Des sites appartenant au complexe de Teotihuacán, dont l’essor remonte au III e siècle de notre ère, ont déjà été détruits. D’autres constructions sont également en danger, associées à des périodes remontant toutes au premier millénaire. Des dizaines d’espèces d’oiseaux, certaines endémiques, n’ont pas non plus été épargnées.
Cette décision, fruit d’un scrutin sans précédent, c’est Andrés Manuel López Obrador (AMLO), président élu du Mexique, qui l’a prise. « Je ne suis pas ici pour faire de la figuration ni pour tapisser les murs, je suis ici car un mandat m’a été accordé par le peuple mexicain. Et le peuple a voulu en finir avec la corruption et l’impunité. » Le message est clair. Et les entreprises impliquées dans la construction du Nouvel aéroport international de Mexico (NAIM) sommées de le retenir.
Un peu plus d’un million de citoyens ont voté dans l’un des 1 073 bureaux ouverts pour l’occasion, un chiffre plus que modeste dans un pays de plus de 124 millions d’habitants. Ils sont environ 70 % à voir dit « non » à l’aéroport. Malgré cette faible participation, le résultat contredit fortement les sondages circulant en amont de la consultation, qui donnaient une nette avance aux partisans de l’aéroport.
Morena, le parti-mouvement de López Obrador, a fait appel à un prestataire externe à la puissance publique, la fondation Rosenblueth, pour organiser cette consultation nationale extralégale qui s’est tenue les 26, 27 et 28 octobre derniers. Un choix a été proposé aux électeurs : le NAIM ou un projet alternatif optimisant plusieurs infrastructures aéroportuaires existantes. Et ce, alors que l’annulation du projet NAIM a fait partie des promesses du candidat présidentiel AMLO, au cours d’une campagne qui l’a porté au pouvoir avec 53 % des suffrages exprimés.

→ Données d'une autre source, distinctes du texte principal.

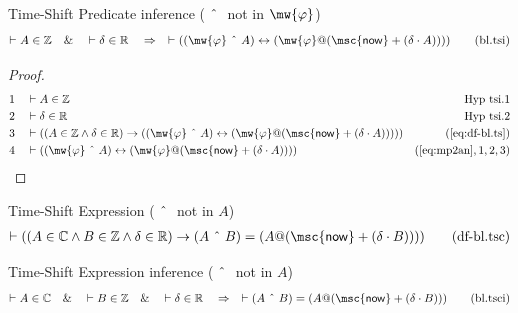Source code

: \begin{lemma} Time-Shift Predicate inference ($~\string^~$
not in $\mw{\varphi}$)
\begin{align}
\vdash A \in \mathbb{Z}\quad\&\quad \vdash \delta \in
    \mathbb{R}\quad\Rightarrow\quad \vdash ( ( \mw{\varphi} ~\string^~ A )
    \leftrightarrow ( \mw{\varphi} @ ( \mathsf{\msc{now}} + ( \delta \cdot A )
    ) ) )\label{eq:bl.tsi}\tag{bl.tsi}
\end{align}
\end{lemma}

\begin{proof}
\begin{align}
  1 &&  & \vdash A \in \mathbb{Z}&\text{Hyp~tsi.1}\notag%
  \\ 2 &&  & \vdash \delta \in \mathbb{R}&\text{Hyp~tsi.2}\notag%
  \\ 3 &&  & \vdash ( ( A \in \mathbb{Z} \wedge \delta \in \mathbb{R} ) \rightarrow ( ( \mw{\varphi} ~\string^~ A ) \leftrightarrow ( \mw{\varphi} @ ( \mathsf{\msc{now}} + ( \delta \cdot A ) ) ) ) )&(\mbox{\ref{eq:df-bl.ts}})\notag
  \\ 4 &&  & \vdash ( ( \mw{\varphi} ~\string^~ A ) \leftrightarrow ( \mw{\varphi} @ ( \mathsf{\msc{now}} + ( \delta \cdot A ) ) ) )&(\mbox{\ref{eq:mp2an}},1,2,3)\notag
\end{align}
\end{proof}

\begin{metadefinition} Time-Shift Expression ($~\string^~$
not in $A$)
\begin{align}
\vdash ( ( A \in \mathbb{C} \wedge B \in \mathbb{Z} \wedge \delta \in
    \mathbb{R} ) \rightarrow ( A ~\string^~ B ) = ( A @ ( \mathsf{\msc{now}} +
    ( \delta \cdot B ) ) ) )\label{eq:df-bl.tsc}\tag{df-bl.tsc}
\end{align}
\end{metadefinition}

\begin{lemma} Time-Shift Expression inference
($~\string^~$ not in $A$)
\begin{align}
\vdash A \in \mathbb{C}\quad\&\quad \vdash B \in \mathbb{Z}\quad\&\quad \vdash
    \delta \in \mathbb{R}\quad\Rightarrow\quad \vdash ( A ~\string^~ B ) = ( A
    @ ( \mathsf{\msc{now}} + ( \delta \cdot B ) )
    )\label{eq:bl.tsci}\tag{bl.tsci}
\end{align}
\end{lemma}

Le président récemment élu du Mexique a, de toute évidence, tenu à frapper fort pour faire passer le message de la« quatrième transformation de la vie publique » du pays, qu’il a projetée dans la continuité de l’indépendance de 1810, des réformes de Benito Juárez au XIX e siècle et de la révolution de 1910-1917. Quoi de mieux, donc, que de faire voler en éclats 132 marchés publics attribués sans appel d’offres pour une valeur totale de 7 milliards d’euros ?

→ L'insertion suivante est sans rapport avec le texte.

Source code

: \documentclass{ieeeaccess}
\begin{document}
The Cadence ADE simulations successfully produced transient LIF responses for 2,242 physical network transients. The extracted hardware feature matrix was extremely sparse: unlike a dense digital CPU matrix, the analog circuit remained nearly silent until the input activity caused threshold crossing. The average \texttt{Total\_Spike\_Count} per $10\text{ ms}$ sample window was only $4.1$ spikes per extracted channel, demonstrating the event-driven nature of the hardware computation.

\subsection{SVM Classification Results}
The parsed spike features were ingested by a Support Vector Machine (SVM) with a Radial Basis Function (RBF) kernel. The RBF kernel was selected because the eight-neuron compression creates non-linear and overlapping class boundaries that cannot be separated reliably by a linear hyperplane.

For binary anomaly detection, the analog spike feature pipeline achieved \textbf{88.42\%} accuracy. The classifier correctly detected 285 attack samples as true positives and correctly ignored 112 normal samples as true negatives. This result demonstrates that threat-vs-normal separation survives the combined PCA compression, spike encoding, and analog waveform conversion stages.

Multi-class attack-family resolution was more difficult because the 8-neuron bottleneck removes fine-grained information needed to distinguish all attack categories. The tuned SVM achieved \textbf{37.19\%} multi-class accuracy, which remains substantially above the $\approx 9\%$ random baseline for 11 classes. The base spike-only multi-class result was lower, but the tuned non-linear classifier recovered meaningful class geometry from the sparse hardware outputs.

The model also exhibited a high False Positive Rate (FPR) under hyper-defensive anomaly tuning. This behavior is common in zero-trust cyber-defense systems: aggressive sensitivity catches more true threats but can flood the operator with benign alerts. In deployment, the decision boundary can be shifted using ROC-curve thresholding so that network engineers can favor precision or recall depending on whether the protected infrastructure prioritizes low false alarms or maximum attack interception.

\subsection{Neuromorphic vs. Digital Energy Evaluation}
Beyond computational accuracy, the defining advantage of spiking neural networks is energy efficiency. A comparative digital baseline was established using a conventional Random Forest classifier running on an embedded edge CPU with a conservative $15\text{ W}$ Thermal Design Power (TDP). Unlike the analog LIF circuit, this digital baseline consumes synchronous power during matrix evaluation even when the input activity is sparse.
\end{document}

Le chantier du NAIM ne se poursuivra donc pas au-delà de l’administration présidentielle sortante d’Enrique Peña Nieto (EPN). Le trafic aérien saturé de la capitale mexicaine se répartira entre l’actuel aéroport international deMexico, celui de Toluca (sous-utilisé, à l’ouest de la capitale) et une base de l’armée de l’air, Santa Lucía, au nord de la mégapole, qui accueillera deux pistes d’atterrissage civiles. « Il n’y aura plus d’intérêt personnel ou particulier, aussi puissant soit-il, qui profitera de la mansuétude des pouvoirs publics » , a déclaré le nouveau ténor de la gauche latino-américaine, dans une vidéo qu’il a fait circuler sur les réseaux sociaux (voir ci-dessous).

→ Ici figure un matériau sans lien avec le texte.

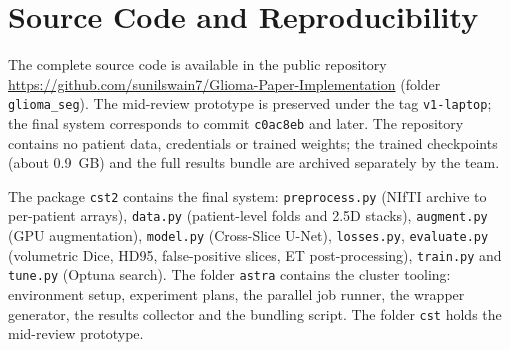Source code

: \clearpage
\appendix\chapter{Source Code and Reproducibility}
\sloppy
The complete source code is available in the public repository \url{https://github.com/sunilswain7/Glioma-Paper-Implementation} (folder \texttt{glioma\_seg}). The mid-review prototype is preserved under the tag \texttt{v1-laptop}; the final system corresponds to commit \texttt{c0ac8eb} and later. The repository contains no patient data, credentials or trained weights; the trained checkpoints (about 0.9~GB) and the full results bundle are archived separately by the team.

The package \texttt{cst2} contains the final system: \texttt{preprocess.py} (NIfTI archive to per-patient arrays), \texttt{data.py} (patient-level folds and 2.5D stacks), \texttt{augment.py} (GPU augmentation), \texttt{model.py} (Cross-Slice U-Net), \texttt{losses.py}, \texttt{evaluate.py} (volumetric Dice, HD95, false-positive slices, ET post-processing), \texttt{train.py} and \texttt{tune.py} (Optuna search). The folder \texttt{astra} contains the cluster tooling: environment setup, experiment plans, the parallel job runner, the wrapper generator, the results collector and the bundling script. The folder \texttt{cst} holds the mid-review prototype.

Des doutes subsistent, cependant, sur les véritables raisons qui ont poussé AMLO à convoquer le peuple mexicain aux urnes, moins de trois mois après les dernières élections. Dès le début de sa campagne, le candidat présidentiel avait désigné le projet comme « une construction pharaonique et non fonctionnelle » , en plus d’en critiquer le coût total : plus de 13 milliards d’euros, dont 7 milliards à la charge du contribuable. Par le biais de cette consultation, l’une des promesses phares du candidat élu est donc devenue réalité. Avant même la cérémonie d’investiture prévue le 1 er décembre prochain.
La légitimité démocratique de l’élu de gauche était sans nul doute assez forte pour que celui-ci décide seul des mesures à prendre afin de résoudre le problème de saturation de l’aéroport actuel de Mexico. En définitive, il s’est agi de marquer des points dans un rapport de force de longue haleine, à la veille d’un mandat redouté par une partie des milieux d’affaires.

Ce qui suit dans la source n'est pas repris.